▶ Work instructions: The answer is a single number: the count of lines in the records below that contain the word "volume".

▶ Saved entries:
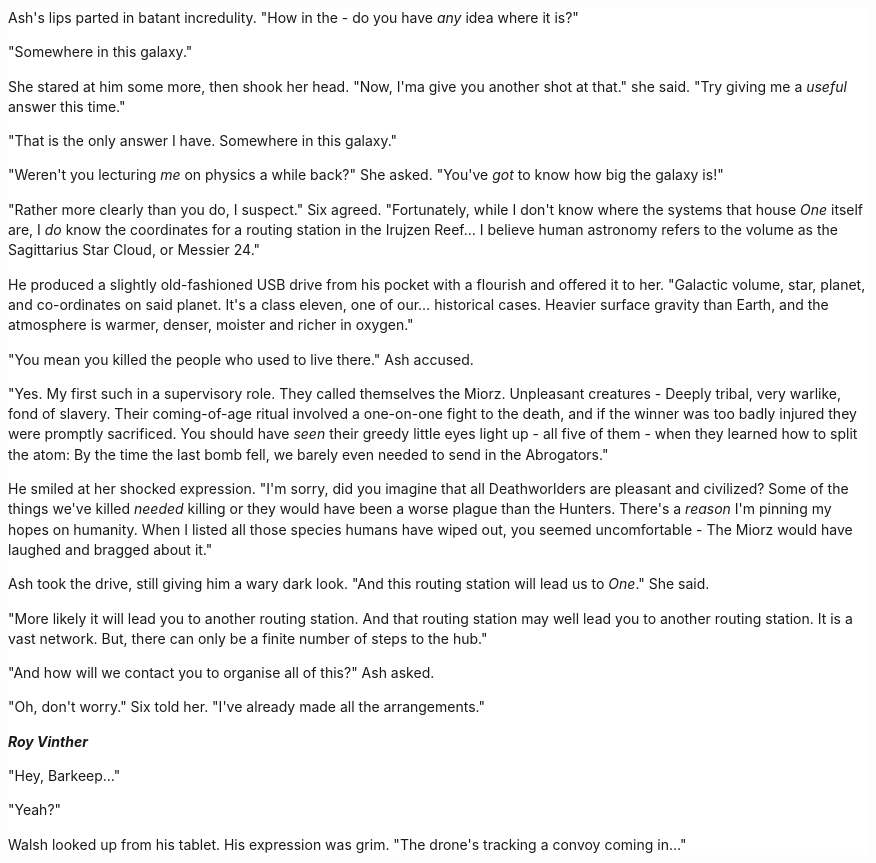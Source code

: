 Ash's lips parted in batant incredulity. "How in the - do you have _any_ idea
where it is?"

"Somewhere in this galaxy."

She stared at him some more, then shook her head. "Now, I'ma give you another
shot at that." she said. "Try giving me a _useful_ answer this time."

"That is the only answer I have. Somewhere in this galaxy."

"Weren't you lecturing _me_ on physics a while back?" She asked. "You've _got_
to know how big the galaxy is!"

"Rather more clearly than you do, I suspect." Six agreed. "Fortunately, while
I don't know where the systems that house _One_ itself are, I _do_ know the
coordinates for a routing station in the Irujzen Reef… I believe human
astronomy refers to the volume as the Sagittarius Star Cloud, or Messier 24."

He produced a slightly old-fashioned USB drive from his pocket with a flourish
and offered it to her. "Galactic volume, star, planet, and co-ordinates on
said planet. It's a class eleven, one of our… historical cases. Heavier
surface gravity than Earth, and the atmosphere is warmer, denser, moister and
richer in oxygen."

"You mean you killed the people who used to live there." Ash accused.

"Yes. My first such in a supervisory role. They called themselves the Miorz.
Unpleasant creatures - Deeply tribal, very warlike, fond of slavery. Their
coming-of-age ritual involved a one-on-one fight to the death, and if the
winner was too badly injured they were promptly sacrificed. You should have
_seen_ their greedy little eyes light up - all five of them - when they
learned how to split the atom: By the time the last bomb fell, we barely even
needed to send in the Abrogators."

He smiled at her shocked expression. "I'm sorry, did you imagine that all
Deathworlders are pleasant and civilized? Some of the things we've killed
_needed_ killing or they would have been a worse plague than the Hunters.
There's a _reason_ I'm pinning my hopes on humanity. When I listed all those
species humans have wiped out, you seemed uncomfortable - The Miorz would have
laughed and bragged about it."

Ash took the drive, still giving him a wary dark look. "And this routing
station will lead us to _One_." She said.

"More likely it will lead you to another routing station. And that routing
station may well lead you to another routing station. It is a vast network.
But, there can only be a finite number of steps to the hub."

"And how will we contact you to organise all of this?" Ash asked.

"Oh, don't worry." Six told her. "I've already made all the arrangements."

**_Roy Vinther_**

"Hey, Barkeep…"

"Yeah?"

Walsh looked up from his tablet. His expression was grim. "The drone's
tracking a convoy coming in…"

▶ Your solution: 2